IN THE SUPREME COURT OF INDIA CRIMINAL APPELLATE JURISDICTION CRIMINAL APPEAL No. 17 OF 2002 ASHOK KUMAR MONDAL ... Appellant(s) Versus SAMIR KUMAR MONDAL & ANR. ... Respondent(s) WITH Crl. A. No. 361/2002

Dr. ARIJIT PASAYAT,J.

Heard.

In both these appeals challenge is to the judgment of a Division Bench of the Calcutta High Court directing acquittal of the respondent Samir Kumar Mondal who was convicted by learned Additional Sessions Judge, Birbhum, Rampurhat for offence punishable under Section 304 Part-II of the Indian Penal Code, 1860 (in short 'IPC). He was sentenced to undergo imprisonment for ten years.

The prosecution version as unfolded during trial is that on 24.01.1988 in the early morning when Gouri Balal Mondal wife of the deceased was engaged in washing utensils, her husband's elder brother accused Benoy Kumar Mondal (who was acquitted) was cleaning the road with broom stick. At that time, some dust particles fell on the person of Gouri -2- Bala, as a reason whereof, there was exchange of hot words amongst her husband, two sons with the accused and his father. At that time, the accused Samir Kumar Mondal stated to have brought a crowbar and stuck on the head on Ajit Kumar Mondal, husband of PW2; as a consequence whereof, father of PW1 became unconscious and sustained bleeding injuries. He was taken to the Primary Health Centre but later shifted to Suri Sadar Hospital. He succumbed to the injuries. On the next date i.e on 25.01.2008 first information report was lodged at the police station. The prosecution relied on the evidence of four persons who are stated to be eye-witnesses. The trial court on the basis of evidence brought on record found the respondent Samir Kumar Mondal to be guilty as noted above and convicted him.

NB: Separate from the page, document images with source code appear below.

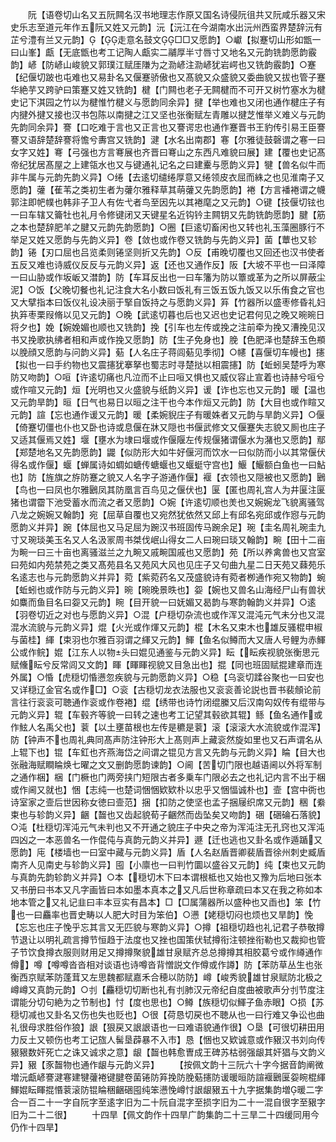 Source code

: <!-- { "loadSidebar": true } -->
　　阮【语卷切山名又五阮闗名汉书地理志作原又国名诗侵阮徂共又阮咸乐器又宋史乐志至道元年作五阮又姓又元韵】沅【沅江在今湖南水出沅州西蛮界楚辞沅有芷兮澧有兰又元韵】【走意名鼓文□□又愿韵】○巘【拟蹇切山形如甑一曰山峯】甗【无底甑也考工记陶人甗实二鬴厚半寸唇寸又地名又元韵铣韵愿韵霰韵】嵃【防嵃山峻貌又郭璞江赋厓隒为之泐嵃注泐嵃犹岩崿也又铣韵霰韵】○蹇【纪偃切跛也屯难也又易卦名又偃蹇骄傲也又髙貌又众盛貌又委曲貌又拔也管子蹇华絶芋又跨驴曰策蹇又姓又铣韵】楗【门闗也老子无闗楗而不可开又树竹塞水为楗史记下淇园之竹以为楗惟竹楗义与愿韵同余异】揵【举也难也又闭也通作楗庄子有内揵外揵又接也汉书包陈以南揵之江又坚也张衡赋左青雕以揵芝惟举义难义与元韵先韵同余异】謇【口吃难于言也又正言也又謇谔忠也通作蹇晋书王豹传引易王臣謇謇又语辞楚辞謇将憺兮夀宫又铣韵】湕【水名出南郡】寋【尔雅徒鼓磬谓之寋一曰女字又姓】弿【弓强也方言弿展也齐晋曰弿山之东西凡难貌曰展】建【覆也史记髙帝纪犹居髙屋之上建瓴水也又与键通礼记名之曰建櫜与愿韵义异】犍【兽名似牛而非牛属与元韵先韵义异】○绻【去逺切缱绻厚意又绻领皮衣屈而絑之也见淮南子又愿韵】虇【萑苇之类初生者为虇尔雅释草其萌虇又先韵愿韵】裷【方言襎裷谓之幭郭注即帊幞也韩非子卫人有佐弋者鸟至因先以其裷麾之又元韵】○键【技偃切铉也一曰车辖又籥牡也礼月令修键闭又天键星名近钩钤主闗钥又先韵铣韵愿韵】腱【筋之本也楚辞肥羊之腱又元韵先韵愿韵】○圈【巨逺切畜闲也又转也礼玉藻圈豚行不举足又姓又愿韵与先韵义异】卷【敛也或作卷又铣韵与先韵义异】菌【蕈也又轸韵】锩【刃口屈也吕览柔则锩坚则折又先韵】○反【甫晚切覆也又回还也汉书使者五反又难也诗威仪反反与元韵义异】返【还也又通作反】阪【大坡不平也一曰泽障一曰山胁或作坂岅又澘韵】防【车耳反出也一曰车籓为防以簟或革为之所以屏蔽尘泥】○饭【父晚切餐也礼记注食大名小数曰饭礼有三饭五饭九饭又以乐侑食之官也又大擘指本曰饭仪礼设决丽于掔自饭持之与愿韵义异】笲【竹器所以盛枣修昏礼妇执笲枣栗叚脩以见又元韵】○晚【武逺切暮也后也又迟也史记君何见之晚又晼晼日将夕也】娩【婉娩媚也顺也又铣韵】挽【引车也左传或挽之注前牵为挽又漕挽见汉书又挽歌执绋者相和声或作挽又愿韵】防【生子免身也】脕【色肥泽也楚辞玉色頩以脕顔又愿韵与问韵义异】葂【人名庄子蒋闾葂见季彻】○幰【喜偃切车幔也】攇【拟也一曰手约物也又震攇犹搴拏也蜀志时寻楚挞以相震攇】防【蚯蚓吴楚呼为寒防又吻韵】○咺【许逺切痛也凡泣而不止曰咺又惧也又威仪容止宣着也诗赫兮咺兮或作喧又元韵】烜【光明也又火盛貌与纸韵义异】谖【诈也忘也又元韵】暖【温也又元韵旱韵】晅【日气也易日以晅之注干也今本作烜又元韵】防【大目也或作睻又元韵】諠【忘也通作谖又元韵】暖【柔婉貎庄子有暖姝者又元韵与旱韵义异】○偃【倚蹇切僵也仆也又卧也诗或息偃在牀又隠也书偃武修文又偃蹇失志貌又厠也庄子又适其偃焉又姓】堰【壅水为埭曰堰或作偃隁左传规偃猪谓偃水为潴也又愿韵】鄢【郑楚地名又先韵愿韵】鼹【似防形大如牛好偃河而饮水一曰似防而小以其常偃伏得名或作偃】蝘【蝉属诗如蜩如螗传螗蝘也又蝘蜓守宫也】鰋【鰋额白鱼也一曰鮎也】防【旌旗之斿防蹇之貌又人名字子游通作偃】褗【衣领也又隠被也又愿韵】鶠【鸟也一曰凤也尔雅鶠凤其防凰言百鸟见之偃伏也】匽【匿也周礼宫人为井匽注匽猪也谓霤下池受蓄水而流之者又愿韵】○婉【许逺切顺也羙也又婉婉龙飞貌离骚驾八龙之婉婉又翰韵】宛【屈草自覆也又宛然犹依然又邱上有邱名宛邱或作惌与元韵愿韵义并异】踠【体屈也又马足屈为踠汉书班固传马踠余足】琬【圭名周礼琬圭九寸又琬琰美玉名又人名汲冡周书桀伐岷山得女二人曰琬曰琰又翰韵】畹【田十二亩为畹一曰三十亩也离骚滋兰之九畹又戚畹国戚也又愿韵】苑【所以养禽兽也又宫室曰苑如内苑禁苑之类又髙苑县名又苑风大风也见庄子又句曲九星二日天苑又蕀苑乐名逺志也与元韵愿韵义并异】菀【紫菀药名又茂盛貌诗有菀者栁通作宛又物韵】蜿【蚯蚓也或作防与元韵义异】晼【晼晚景昳也】妴【婉也又兽名山海经尸山有兽状如麋而鱼目名曰妴又元韵】睕【目开貌一曰妩媚又曷韵与寒韵翰韵义并异】○逺【羽卷切近之对也与愿韵义异】○混【户穏切杂流也或作浑又混沌元气未分也又混混水流貌与元韵义异】焜【火光或作煇又元韵】棍【木名又束木也雄反骚棍申椒与菌桂】緷【束羽也尔雅百羽谓之緷又元韵】鯶【鱼名似鳟而大又唐人号鲤为赤鯶公或作鲩】婫【江东人以物头曰婫见通鉴与元韵义异】眃【眃疾视貌张衡思元赋儵眃兮反常闾又文韵】睴【睴睴视貌又目急出也】掍【同也班固赋掍建章而连外属】○惛【虎穏切惛懑忽疾貌与元韵愿韵义异】○稳【乌衮切蹂谷聚也一曰安也又详穏辽金官名或作□】○衮【古穏切龙衣法服也又衮衮善论説也晋书裴頠论前言往行衮衮可聴通作衮或作卷裷】绲【绣带也诗竹闭绲縢又后汉南匃奴传有绲带与元韵义异】辊【车毂齐等貌一曰转之速也考工记望其毂欲其辊】鲧【鱼名通作或作鮌人名禹父也】蓘【以土壅苗根也左传是穮是蓘】滚【滚滚大水流貌或作混浑】防【钟声不也周礼典同髙声防注钟形大上髙则声上藏衮然旋如里也又石声谓名从上辊下也】锟【车釭也齐燕海岱之间谓之锟见方言又先韵与元韵义异】睔【目大也张融海赋瞷睔焕七曜之文又删韵愿韵谏韵】○阃【苦切门限也越语阃以外将军制之通作梱】梱【门橛也门两旁挟门短限古者多乗车门限必去之也礼记内言不出于梱或作阃又就也】悃【志纯一也楚词悃悃欵欵朴以忠乎又悃愊诚朴也】壸【宫中衖也诗室家之壸后世因称女徳曰壸范】捆【扣防之使坚也孟子捆屦织席又元韵】稇【絭束也与轸韵义异】齫【齧也又齿起貌荀子齫然而齿坠矣又吻韵】硱【硱碖石落貌】○沌【杜穏切浑沌元气未判也又不开通之貌庄子中央之帝为浑沌注无孔窍也又浑沌四凶之一本恶兽名一作倱伅与真韵元韵义并异】遯【迁也逃也又卦名或作遁踲又愿韵】庉【楼墙也一曰室中藏与元韵义异】盾【人名赵盾晋卿裴盾晋徐州刺史臧盾南齐人见南史与轸韵义异】囤【小廪也一曰判竹圜以盛谷又元韵】纯【束也又元韵与真韵先韵轸韵义并异】○本【穏切木下曰本谓根柢也又始也又豫为后地曰张本又书册曰书本又凡字画皆曰本如墨本真本之又凡后世称章疏曰本又在我之称如本地本管之又礼记韭曰丰本豆实有昌本】□【□属蒲器所以盛种也又臿也】笨【竹也一曰麤率也晋史畴以人肥大时目为笨伯】○懑【姥穏切闷也烦也又旱韵】悗【忘忘也庄子悗乎忘其言又无匹貌与寒韵义异】○撙【祖穏切趋也礼记君子恭敬撙节退让以明礼疏言撙节恒趋于法度也又挫也国策伏轼撙衔注顿挫衔勒也又裁抑也管子节饮食撙衣服则财用足又撙撙聚貌雄甘泉赋齐总总撙撙其相胶葛兮或作繜通作僔】噂【噂噂沓沓相对谈语也诗噂沓背憎説文作僔或作譐】防【苯防草丛生也张衡西京赋苯防蓬茸又左思魏都赋嘉禾合穂以防防】嶟【峻秀貌雄甘泉赋防北极之嶟嶟又真韵元韵】○刌【麤穏切切断也礼有刌肺汉元帝纪自度曲被歌声分刌节度注谓能分切句絶为之节制也】忖【度也思也】○鳟【族穏切似鯶子鱼赤眼】○损【苏穏切减也又卦名又伤也失也贬也】○很【荷恳切戻也不聴从也一曰行难又争讼也曲礼很母求胜俗作狼】詪【狠戻又詪詪语也一曰难语貌通作很】○垦【可很切耕田用力反土又顿伤也考工记旊人髺垦薜暴不入市】恳【悃也又欵诚意或作豤汉书刘向传豤豤数奸死亡之诛又诚求之意】龈【齧也韩愈曺成王碑苏枯弱强龈其奸猖与文韵义异】豤【豕齧物也通作龈与元韵义异】
　　【按佩文韵十三阮六十字今据音韵阐微増沅甗嵃謇湕寋建犍虇裷键腱卷菌锩防笲挽防脕葂攇防谖暖晅防諠褗鶠匽妴睕棍緷鯶婫眃睴掍惽蓘滚防锟睔稇齫硱囤纯笨懑悗嶟忖詪龈豤五十九字据集韵増暖二字合一百二十一字自阮字至逺字旧为二十阮自混字至损字旧为二十一混自很字至豤字旧为二十二很】
　　十四旱【佩文韵作十四旱广韵集韵二十三旱二十四缓同用今仍作十四旱】
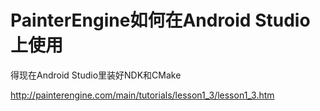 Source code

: # PainterEngine如何在Android Studio上使用

得现在Android Studio里装好NDK和CMake



http://painterengine.com/main/tutorials/lesson1_3/lesson1_3.htm
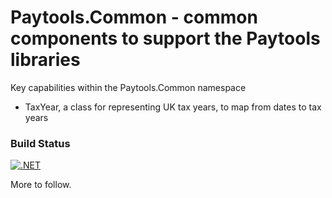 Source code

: # Paytools.Common - common components to support the Paytools libraries

Key capabilities within the Paytools.Common namespace
- TaxYear, a class for representing UK tax years, to map from dates to tax years

### Build Status

[![.NET](https://github.com/paytools-uk/Paytools.Common/actions/workflows/dotnet.yml/badge.svg)](https://github.com/paytools-uk/Paytools.Common/actions/workflows/dotnet.yml)

More to follow. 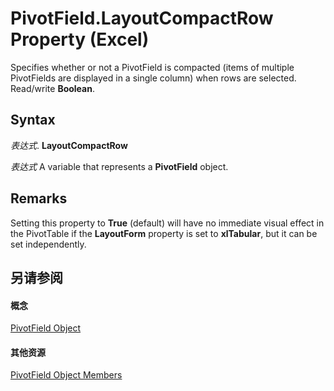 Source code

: 
# PivotField.LayoutCompactRow Property (Excel)

Specifies whether or not a PivotField is compacted (items of multiple PivotFields are displayed in a single column) when rows are selected. Read/write  **Boolean**.


## Syntax

 _表达式_. **LayoutCompactRow**

 _表达式_ A variable that represents a **PivotField** object.


## Remarks

Setting this property to  **True** (default) will have no immediate visual effect in the PivotTable if the **LayoutForm** property is set to **xlTabular**, but it can be set independently.


## 另请参阅


#### 概念


[PivotField Object](52784960-e2da-b43a-1e37-2d4dae61c6d8.md)
#### 其他资源


[PivotField Object Members](http://msdn.microsoft.com/library/4a6ea12a-072c-a386-c855-7bf5f6eadd46%28Office.15%29.aspx) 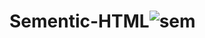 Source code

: # Sementic-HTML![sem](https://github.com/MeherMeghe/Sementic-HTML/assets/144661787/dc8d8b36-1cc6-421a-bc82-8fafc77f0fe4)
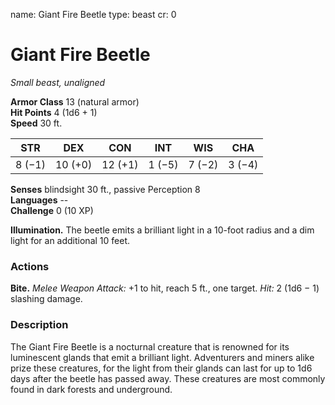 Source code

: name: Giant Fire Beetle
type: beast
cr: 0

# Giant Fire Beetle 
_Small beast, unaligned_

**Armor Class** 13 (natural armor)    
**Hit Points** 4 (1d6 + 1)    
**Speed** 30 ft. 

| STR     | DEX     | CON     | INT     | WIS     | CHA     |
|---------|---------|---------|---------|---------|---------|
| 8 (−1)  | 10 (+0) | 12 (+1) | 1 (−5)  | 7 (−2)  | 3 (−4)  |  

**Senses** blindsight 30 ft., passive Perception 8    
**Languages** --    
**Challenge** 0 (10 XP) 

**Illumination.** The beetle emits a brilliant light in a 10-foot radius and a dim light for an additional 10 feet. 

### Actions    
**Bite.** _Melee Weapon Attack:_ +1 to hit, reach 5 ft., one target. _Hit:_ 2 (1d6 − 1) slashing damage. 

### Description
The Giant Fire Beetle is a nocturnal creature that is renowned for its luminescent glands that emit a brilliant light. Adventurers and miners alike prize these creatures, for the light from their glands can last for up to 1d6 days after the beetle has passed away. These creatures are most commonly found in dark forests and underground. 
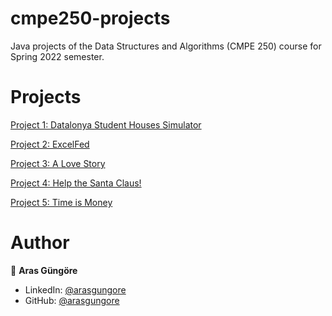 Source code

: # cmpe250-projects
Java projects of the Data Structures and Algorithms (CMPE 250) course for Spring 2022 semester.

# Projects

[Project 1: Datalonya Student Houses Simulator](DatalonyaStudentHousesSimulator/README.md)

[Project 2: ExcelFed](ExcelFed/README.md)

[Project 3: A Love Story](LoveStory/README.md)

[Project 4: Help the Santa Claus!](HelpSantaClaus/README.md)

[Project 5: Time is Money](TimeIsMoney/README.md)

# Author

👤 **Aras Güngöre**

* LinkedIn: [@arasgungore](https://www.linkedin.com/in/arasgungore)
* GitHub: [@arasgungore](https://github.com/arasgungore)
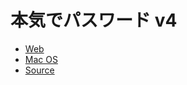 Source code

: # 本気でパスワード v4

- [Web](web/)
- [Mac OS](macos/Honkipass.dmg)
- [Source](https://github.com/MichinobuMaeda/honkipass)
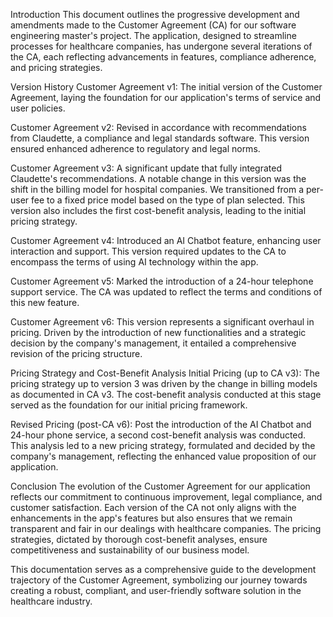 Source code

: Introduction
This document outlines the progressive development and amendments made to the Customer Agreement (CA) for our software engineering master's project. The application, designed to streamline processes for healthcare companies, has undergone several iterations of the CA, each reflecting advancements in features, compliance adherence, and pricing strategies.

Version History
Customer Agreement v1: The initial version of the Customer Agreement, laying the foundation for our application's terms of service and user policies.

Customer Agreement v2: Revised in accordance with recommendations from Claudette, a compliance and legal standards software. This version ensured enhanced adherence to regulatory and legal norms.

Customer Agreement v3: A significant update that fully integrated Claudette's recommendations. A notable change in this version was the shift in the billing model for hospital companies. We transitioned from a per-user fee to a fixed price model based on the type of plan selected. This version also includes the first cost-benefit analysis, leading to the initial pricing strategy.

Customer Agreement v4: Introduced an AI Chatbot feature, enhancing user interaction and support. This version required updates to the CA to encompass the terms of using AI technology within the app.

Customer Agreement v5: Marked the introduction of a 24-hour telephone support service. The CA was updated to reflect the terms and conditions of this new feature.

Customer Agreement v6: This version represents a significant overhaul in pricing. Driven by the introduction of new functionalities and a strategic decision by the company's management, it entailed a comprehensive revision of the pricing structure.

Pricing Strategy and Cost-Benefit Analysis
Initial Pricing (up to CA v3): The pricing strategy up to version 3 was driven by the change in billing models as documented in CA v3. The cost-benefit analysis conducted at this stage served as the foundation for our initial pricing framework.

Revised Pricing (post-CA v6): Post the introduction of the AI Chatbot and 24-hour phone service, a second cost-benefit analysis was conducted. This analysis led to a new pricing strategy, formulated and decided by the company's management, reflecting the enhanced value proposition of our application.

Conclusion
The evolution of the Customer Agreement for our application reflects our commitment to continuous improvement, legal compliance, and customer satisfaction. Each version of the CA not only aligns with the enhancements in the app's features but also ensures that we remain transparent and fair in our dealings with healthcare companies. The pricing strategies, dictated by thorough cost-benefit analyses, ensure competitiveness and sustainability of our business model.

This documentation serves as a comprehensive guide to the development trajectory of the Customer Agreement, symbolizing our journey towards creating a robust, compliant, and user-friendly software solution in the healthcare industry.
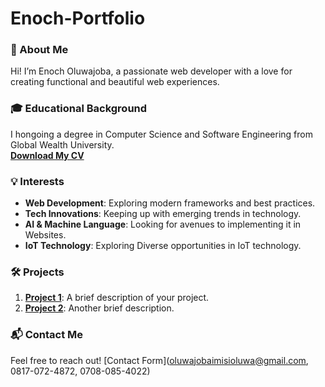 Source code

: # Enoch-Portfolio


### 📝 About Me  
Hi! I’m Enoch Oluwajoba, a passionate web developer with a love for creating functional and beautiful web experiences.  

### 🎓 Educational Background  
I hongoing a degree in Computer Science and Software Engineering from Global Wealth University.  
**[Download My CV](docs.google.com/document/d/1X2JWQMP4p1KSBumtmjlmQkhHzF42EHppR78DgpVo5p4/edit?usp=drivesdk)**  

### 💡 Interests  
- **Web Development**: Exploring modern frameworks and best practices.  
- **Tech Innovations**: Keeping up with emerging trends in technology. 
- **AI & Machine Language**: Looking for avenues to implementing it in Websites. 
- **IoT Technology**: Exploring Diverse opportunities in IoT technology.

### 🛠️ Projects  
1. **[Project 1](https://imisioluwa3.github.io/odin-recipe/)**: A brief description of your project.  
2. **[Project 2](https://imisioluwa3.github.io/awseome/)**: Another brief description.  

### 📬 Contact Me  
Feel free to reach out! [Contact Form](oluwajobaimisioluwa@gmail.com, 0817-072-4872, 0708-085-4022)  
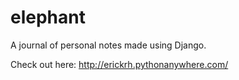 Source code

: # elephant
A journal of personal notes made using Django.

Check out here: http://erickrh.pythonanywhere.com/
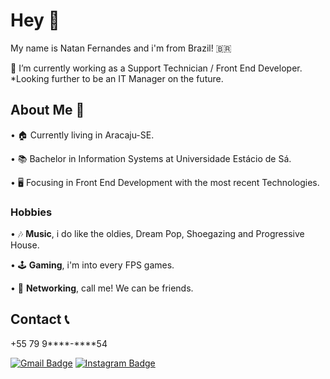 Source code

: # Hey 🤙 

My name is Natan Fernandes and i'm from Brazil! 🇧🇷 

🔭 I’m currently working as a Support Technician / Front End Developer.
   *Looking further to be an IT Manager on the future.


## About Me 👦

• 🏠 Currently living in Aracaju-SE.

• 📚 Bachelor in Information Systems at Universidade Estácio de Sá.

• 🖥 Focusing in Front End Development with the most recent Technologies.

### Hobbies

• 🎶 **Music**, i do like the oldies, Dream Pop, Shoegazing and Progressive House.

• 🕹 **Gaming**, i'm into every FPS games.

• 🚀 **Networking**, call me! We can be friends.

## Contact 📞

+55 79 9****-****54

[![Gmail Badge](https://img.shields.io/badge/-natanmfernandes@gmail.com-6633cc?style=flat-square&logo=Gmail&logoColor=white&link=mailto:natanmfernandes@gmail.com)](mailto:natanmfernandes@gmail.com)
[![Instagram Badge](https://img.shields.io/badge/-Instagram-violet?style=flat-square&logo=Instagram&logoColor=white&link=https://www.instagram.com/natanmfernandes/)](https://www.instagram.com/natanmfernandes/)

In appeal, the High Court found that the evidence of the witness do not inspire confidence and not reliable, genesis of the prosecution story was suppressed and therefore it was unsafe to rely on the witnesses.

Learned counsel for the appellant and learned counsel for the State of West Bengal submitted that the reasoning’s of the High Court are contrary to the evidence and material on record. Learned counsel for the respondent supported the judgment of the High Court.

We find that the High Court has analysed the evidence and has come to a categorical conclusion that there -3- was discrepancy between the injuries and also of size of the injuries as stated by the Doctor. The eye-witnesses were not reliable. The genesis of the prosecution version is doubtful. The view taken by the High Court is a possible view and we do not consider these appeals to be fit cases where any interference is called for.

The appeals are dismissed accordingly.

...................J. (Dr. ARIJIT PASAYAT)

....................J. (C.K.THAKKER)

....................J.(LOKESHWAR SINGH PANTA)

New Delhi,

October 21, 2008.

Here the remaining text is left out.